‘ABC bias’ and the right wing war on rationalism

12 February 2014
Corey Oakley

The relentless campaign in the Murdoch press and other right wing media outlets accusing the ABC of ideological bias and groupthink are so laughably hypocritical that it would be easy to conclude the lot of them were a cutting new satire from the people who brought us The Onion.

“The ABC of treachery” screamed the Daily Telegraph. “Why does the ABC hate our Navy?” asked Miranda Devine. “These blokes and these women get away with this on a daily basis and no-one holds them accountable”, thundered 2GB’s Ray Hadley. That’s right Ray, no-one.

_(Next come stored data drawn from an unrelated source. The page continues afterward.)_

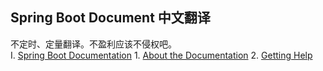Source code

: ## Spring Boot Document 中文翻译  
不定时、定量翻译。不盈利应该不侵权吧。  
 I.  [Spring Boot Documentation]()
    1.  [About the Documentation]()
    2. [Getting Help]()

Andrew Bolt, as usual, trumped the lot. He claimed that the fact the crazy-eyed right hates the ABC is in itself proof that the broadcaster is run by a bunch of communists.

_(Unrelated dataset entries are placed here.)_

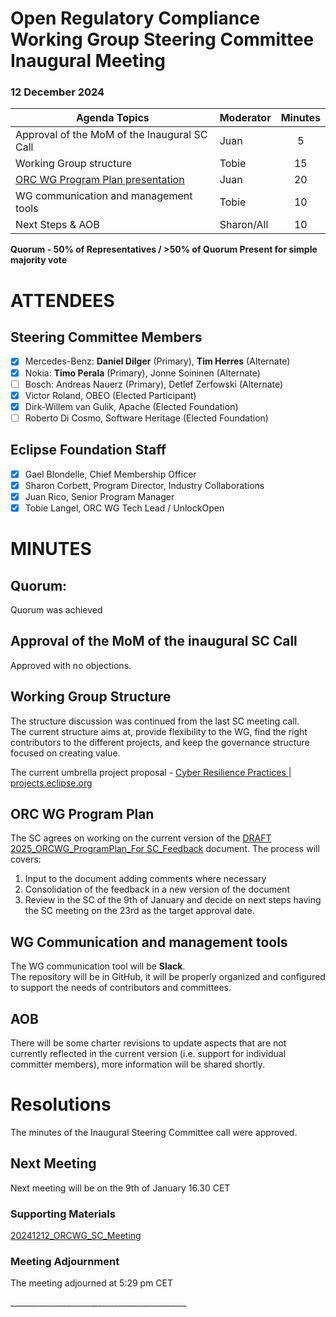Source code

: # **Open Regulatory Compliance Working Group** Steering Committee Inaugural Meeting

###  12 December 2024

| Agenda Topics | Moderator | Minutes |
| ----- | ----- | :---: |
| Approval of the MoM of the Inaugural SC Call | Juan | 5 |
| Working Group structure  | Tobie | 15 |
| [ORC WG Program Plan presentation](https://docs.google.com/presentation/d/1jHjvIy4RiweoMIQBqMfPPNiRMnfqpobzUddashxiPXs/edit#slide=id.g3104997a05c_0_80) | Juan | 20 |
| WG communication and management tools | Tobie | 10 |
| Next Steps & AOB | Sharon/All | 10 |

**Quorum \- 50% of Representatives / \>50% of Quorum Present for simple majority vote**  
 

# ATTENDEES

## Steering Committee Members

- [x] Mercedes-Benz:  **Daniel Dilger** (Primary), **Tim Herres** (Alternate)  
- [x] Nokia: **Timo Perala** (Primary), Jonne Soininen (Alternate)  
- [ ] Bosch:  Andreas Nauerz (Primary), Detlef Zerfowski (Alternate)  
- [x] Victor Roland, OBEO (Elected Participant)  
- [x] Dirk-Willem van Gulik, Apache (Elected Foundation)  
- [ ] Roberto Di Cosmo, Software Heritage (Elected Foundation)

## Eclipse Foundation Staff 

- [x] Gael Blondelle, Chief Membership Officer  
- [x] Sharon Corbett, Program Director, Industry Collaborations  
- [x] Juan Rico, Senior Program Manager  
- [x] Tobie Langel, ORC WG Tech Lead / UnlockOpen

# MINUTES

## Quorum: 

Quorum was achieved

## Approval of the MoM of the inaugural SC Call

Approved with no objections.

## Working Group Structure

The structure discussion was continued from the last SC meeting call.  
The current structure aims at, provide flexibility to the WG, find the right contributors to the different projects, and keep the governance structure focused on creating value. 

The current umbrella project proposal \- [Cyber Resilience Practices | projects.eclipse.org](https://projects.eclipse.org/proposals/cyber-resilience-practices) 

## ORC WG Program Plan

The SC agrees on working on the current version of the [DRAFT 2025\_ORCWG\_ProgramPlan\_For SC\_Feedback](https://docs.google.com/presentation/d/1jHjvIy4RiweoMIQBqMfPPNiRMnfqpobzUddashxiPXs/edit#slide=id.g3104997a05c_0_80) document. The process will covers:

1. Input to the document adding comments where necessary   
2. Consolidation of the feedback in a new version of the document  
3. Review in the SC of the 9th of January and decide on next steps having the SC meeting on the 23rd as the target approval date.

## WG Communication and management tools

The WG communication tool will be **Slack**.  
The repository will be in GitHub, it will be properly organized and configured to support the needs of contributors and committees.

## AOB

There will be some charter revisions to update aspects that are not currently reflected in the current version (i.e. support for individual committer members), more information will be shared shortly.

# Resolutions

The minutes of the Inaugural Steering Committee call were approved.

## Next Meeting

Next meeting will be on the 9th of January 16.30 CET

### Supporting Materials

[20241212\_ORCWG\_SC\_Meeting](https://drive.google.com/file/d/1pBK6JVkkctO2sv4EOrF7FQsRlXIDD_lz/view?usp=sharing)

###  **Meeting Adjournment**

The meeting adjourned at 5:29 pm CET

\_\_\_\_\_\_\_\_\_\_\_\_\_\_\_\_\_\_\_\_\_\_\_\_\_\_\_\_\_\_\_\_\_\_\_\_\_\_\_\_\_\_\_\_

Citing an IPA headline “It’s time we privatised the tone-deaf, left-leaning ABC” Bolt asked “If the far left [by which he means Get Up!] considers the ABC friendly and conservatives consider it hostile, can Mark Scott really maintain both have got it wrong?”

Even the least flamboyant doyens of the liberal establishment, like 774 Melbourne’s Jon Faine, have found it easy to point out that there is something amiss when half a dozen opinion writers from Murdoch papers across the country all come out with virtually identical polemics about systematic ideological bias at the ABC.

The anti-ABC campaign, led by a feverish right wing press and eagerly endorsed by an otherwise directionless Liberal government, can seem too ridiculous to be taken seriously. But this latest outbreak of the “culture wars” is part of a long term strategy of the right wing over the last decade and a half that has been remarkably successful in dragging political discourse to the right, intimidating liberals and social democrats, and making it harder to establish any genuinely left alternative to the status quo.

The basic strategy, imported more or less directly from the US, is this. Abandon any pretence of reasoned or logical argument. Treat facts with derision. Castigate mainstream, thoroughly bourgeois concepts about journalistic freedom and media ethics as dangerous Marxist ideology. Redefine “left” and “far left” to encompass anything to the left of (or even on the left of) the Liberal Party.

The problem with this is not that the right’s narrative is the slightest bit compelling, but that the institutions in their line of fire have, by and large, capitulated all the way down the line, falling over themselves to prove how unbiased they are.

In the case of the ABC this has meant stacking the board with notorious right wingers, and running a mile when their stories are challenged.

Even Media Watch – which has done a better job than many in exposing the lies of the lunar right – got in on the grovelling on 3 February, attacking the ABC for running allegations that the navy torured refugees in their custody. These allegations have since been backed up by additional reporting in the Fairfax press, but not before Mark Scott gave a grovelling apology for his journalists who were brave enough to pursue a story.

The left needs to defend the ABC from scurrilous attempts by the right to delegitimise any challenge to the Liberal government’s agenda. But by the same token, we need to recognise that the ABC, and the liberal wing of the political establishment in general, cannot be relied upon to stand up to Murdoch’s attack dogs.

You only need to look at the US, where the process of lunatic right wing claims followed by shameful liberal capitulation has played out more fully, to see that all attempts to accommodate the right in order to appear “reasonable” only strengthen the hand of these latter-day Spanish inquisitionists.

If the left wants to put the right on the back foot, we need to stand up and defend an unashamedly radical left agenda.